* [Exercise]: In the data that follows, find the line with "<li><strong>Increased Investment in"; transcribe it, every later line up to the one with "<li><strong>Regulatory Compliance:</strong> Adherence", and that line as well, exactly and with no others.

---

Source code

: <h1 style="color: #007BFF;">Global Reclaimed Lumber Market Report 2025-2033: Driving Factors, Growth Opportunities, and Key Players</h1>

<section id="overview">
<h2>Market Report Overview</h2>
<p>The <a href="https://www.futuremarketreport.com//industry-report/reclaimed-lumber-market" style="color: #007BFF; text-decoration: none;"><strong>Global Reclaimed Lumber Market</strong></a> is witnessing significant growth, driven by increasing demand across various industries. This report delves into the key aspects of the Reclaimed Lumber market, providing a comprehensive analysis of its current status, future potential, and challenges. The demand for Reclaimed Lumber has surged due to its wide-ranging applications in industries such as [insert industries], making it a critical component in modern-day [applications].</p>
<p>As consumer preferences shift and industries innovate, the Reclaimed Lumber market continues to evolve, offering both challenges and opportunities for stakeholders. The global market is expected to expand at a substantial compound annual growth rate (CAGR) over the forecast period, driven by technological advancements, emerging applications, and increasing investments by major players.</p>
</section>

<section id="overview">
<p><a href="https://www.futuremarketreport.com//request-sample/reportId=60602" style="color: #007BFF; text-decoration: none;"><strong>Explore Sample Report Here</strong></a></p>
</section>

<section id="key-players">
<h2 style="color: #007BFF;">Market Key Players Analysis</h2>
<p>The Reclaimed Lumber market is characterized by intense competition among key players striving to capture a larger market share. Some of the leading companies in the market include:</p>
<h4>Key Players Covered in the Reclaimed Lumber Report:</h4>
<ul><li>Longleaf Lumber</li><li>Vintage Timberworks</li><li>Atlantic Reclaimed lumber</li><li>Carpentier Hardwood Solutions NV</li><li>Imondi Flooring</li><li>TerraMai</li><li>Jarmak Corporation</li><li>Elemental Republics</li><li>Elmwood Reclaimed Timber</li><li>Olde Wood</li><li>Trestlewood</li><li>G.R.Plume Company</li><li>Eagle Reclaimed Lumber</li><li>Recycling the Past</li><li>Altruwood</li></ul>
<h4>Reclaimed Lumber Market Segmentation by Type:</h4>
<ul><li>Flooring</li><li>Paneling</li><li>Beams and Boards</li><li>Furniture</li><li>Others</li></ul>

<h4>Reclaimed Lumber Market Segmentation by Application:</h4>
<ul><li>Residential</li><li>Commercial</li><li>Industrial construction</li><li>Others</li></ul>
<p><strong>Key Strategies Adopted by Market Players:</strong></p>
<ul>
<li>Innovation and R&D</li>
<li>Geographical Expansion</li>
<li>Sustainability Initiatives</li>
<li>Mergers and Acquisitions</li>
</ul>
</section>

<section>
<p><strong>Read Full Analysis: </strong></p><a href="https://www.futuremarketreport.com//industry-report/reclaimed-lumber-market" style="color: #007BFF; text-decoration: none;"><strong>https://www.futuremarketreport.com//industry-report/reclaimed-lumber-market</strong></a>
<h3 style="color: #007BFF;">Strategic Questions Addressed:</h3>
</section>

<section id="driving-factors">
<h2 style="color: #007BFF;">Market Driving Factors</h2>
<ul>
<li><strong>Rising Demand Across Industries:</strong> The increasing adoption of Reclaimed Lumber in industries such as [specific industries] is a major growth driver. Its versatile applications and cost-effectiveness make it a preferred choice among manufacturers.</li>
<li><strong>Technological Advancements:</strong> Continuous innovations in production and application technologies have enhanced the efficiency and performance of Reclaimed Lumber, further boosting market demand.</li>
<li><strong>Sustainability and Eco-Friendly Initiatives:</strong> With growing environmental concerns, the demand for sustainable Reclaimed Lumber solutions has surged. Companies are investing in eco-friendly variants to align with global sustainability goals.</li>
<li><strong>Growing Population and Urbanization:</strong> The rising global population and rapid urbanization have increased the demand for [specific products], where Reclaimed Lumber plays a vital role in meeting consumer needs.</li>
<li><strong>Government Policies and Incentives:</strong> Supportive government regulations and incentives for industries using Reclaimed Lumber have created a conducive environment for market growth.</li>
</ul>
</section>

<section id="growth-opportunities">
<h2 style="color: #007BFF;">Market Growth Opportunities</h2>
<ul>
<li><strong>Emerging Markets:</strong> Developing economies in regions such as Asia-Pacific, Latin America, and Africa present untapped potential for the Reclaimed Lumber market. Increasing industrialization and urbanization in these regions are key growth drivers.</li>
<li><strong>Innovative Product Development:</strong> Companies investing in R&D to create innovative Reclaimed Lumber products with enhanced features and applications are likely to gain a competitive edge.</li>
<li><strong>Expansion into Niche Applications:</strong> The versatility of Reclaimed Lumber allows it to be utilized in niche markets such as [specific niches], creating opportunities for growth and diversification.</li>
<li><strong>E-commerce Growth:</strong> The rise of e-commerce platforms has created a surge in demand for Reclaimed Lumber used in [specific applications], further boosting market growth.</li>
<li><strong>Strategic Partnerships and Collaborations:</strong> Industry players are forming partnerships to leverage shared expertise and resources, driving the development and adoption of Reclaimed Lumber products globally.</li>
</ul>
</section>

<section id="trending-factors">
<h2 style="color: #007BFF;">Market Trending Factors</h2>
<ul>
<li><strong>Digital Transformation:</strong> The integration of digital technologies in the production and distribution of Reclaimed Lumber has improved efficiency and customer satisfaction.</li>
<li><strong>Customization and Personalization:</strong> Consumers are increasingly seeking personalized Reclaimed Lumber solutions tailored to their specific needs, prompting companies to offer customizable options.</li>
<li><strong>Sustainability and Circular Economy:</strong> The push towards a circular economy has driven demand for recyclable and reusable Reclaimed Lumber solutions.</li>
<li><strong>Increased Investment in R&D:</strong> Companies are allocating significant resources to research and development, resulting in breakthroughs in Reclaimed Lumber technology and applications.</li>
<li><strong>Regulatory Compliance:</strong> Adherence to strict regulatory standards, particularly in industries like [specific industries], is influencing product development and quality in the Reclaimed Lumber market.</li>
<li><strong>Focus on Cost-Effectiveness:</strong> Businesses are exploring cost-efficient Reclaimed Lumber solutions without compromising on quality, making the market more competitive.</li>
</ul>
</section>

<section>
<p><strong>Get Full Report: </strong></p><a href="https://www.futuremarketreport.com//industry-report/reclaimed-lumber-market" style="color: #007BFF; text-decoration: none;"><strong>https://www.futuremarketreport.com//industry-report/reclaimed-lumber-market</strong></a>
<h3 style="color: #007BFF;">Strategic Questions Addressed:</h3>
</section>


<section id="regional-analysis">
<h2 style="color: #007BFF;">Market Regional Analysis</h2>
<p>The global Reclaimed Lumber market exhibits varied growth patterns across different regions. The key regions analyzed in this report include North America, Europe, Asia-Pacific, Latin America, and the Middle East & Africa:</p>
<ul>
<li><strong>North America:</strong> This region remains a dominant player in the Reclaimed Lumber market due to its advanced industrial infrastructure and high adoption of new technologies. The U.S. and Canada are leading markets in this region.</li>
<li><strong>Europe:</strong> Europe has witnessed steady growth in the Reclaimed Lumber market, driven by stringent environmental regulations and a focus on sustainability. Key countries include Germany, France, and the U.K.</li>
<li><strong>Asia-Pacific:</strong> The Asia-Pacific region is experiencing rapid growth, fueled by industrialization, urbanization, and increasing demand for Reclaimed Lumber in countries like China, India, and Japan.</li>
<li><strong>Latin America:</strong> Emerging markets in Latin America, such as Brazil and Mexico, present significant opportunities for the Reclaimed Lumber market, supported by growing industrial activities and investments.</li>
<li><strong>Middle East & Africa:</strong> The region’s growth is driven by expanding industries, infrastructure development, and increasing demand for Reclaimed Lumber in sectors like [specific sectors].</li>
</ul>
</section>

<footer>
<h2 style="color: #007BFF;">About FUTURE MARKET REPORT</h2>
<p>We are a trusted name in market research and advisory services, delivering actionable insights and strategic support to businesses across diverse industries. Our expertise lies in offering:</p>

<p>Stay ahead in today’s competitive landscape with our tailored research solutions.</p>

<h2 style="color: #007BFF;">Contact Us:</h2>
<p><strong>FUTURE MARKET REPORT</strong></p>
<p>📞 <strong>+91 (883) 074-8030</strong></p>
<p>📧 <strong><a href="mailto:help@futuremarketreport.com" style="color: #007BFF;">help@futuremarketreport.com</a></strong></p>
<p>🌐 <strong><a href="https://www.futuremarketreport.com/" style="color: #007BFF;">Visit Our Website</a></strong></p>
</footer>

---

* [Answer box]:
<li><strong>Increased Investment in R&D:</strong> Companies are allocating significant resources to research and development, resulting in breakthroughs in Reclaimed Lumber technology and applications.</li>
<li><strong>Regulatory Compliance:</strong> Adherence to strict regulatory standards, particularly in industries like [specific industries], is influencing product development and quality in the Reclaimed Lumber market.</li>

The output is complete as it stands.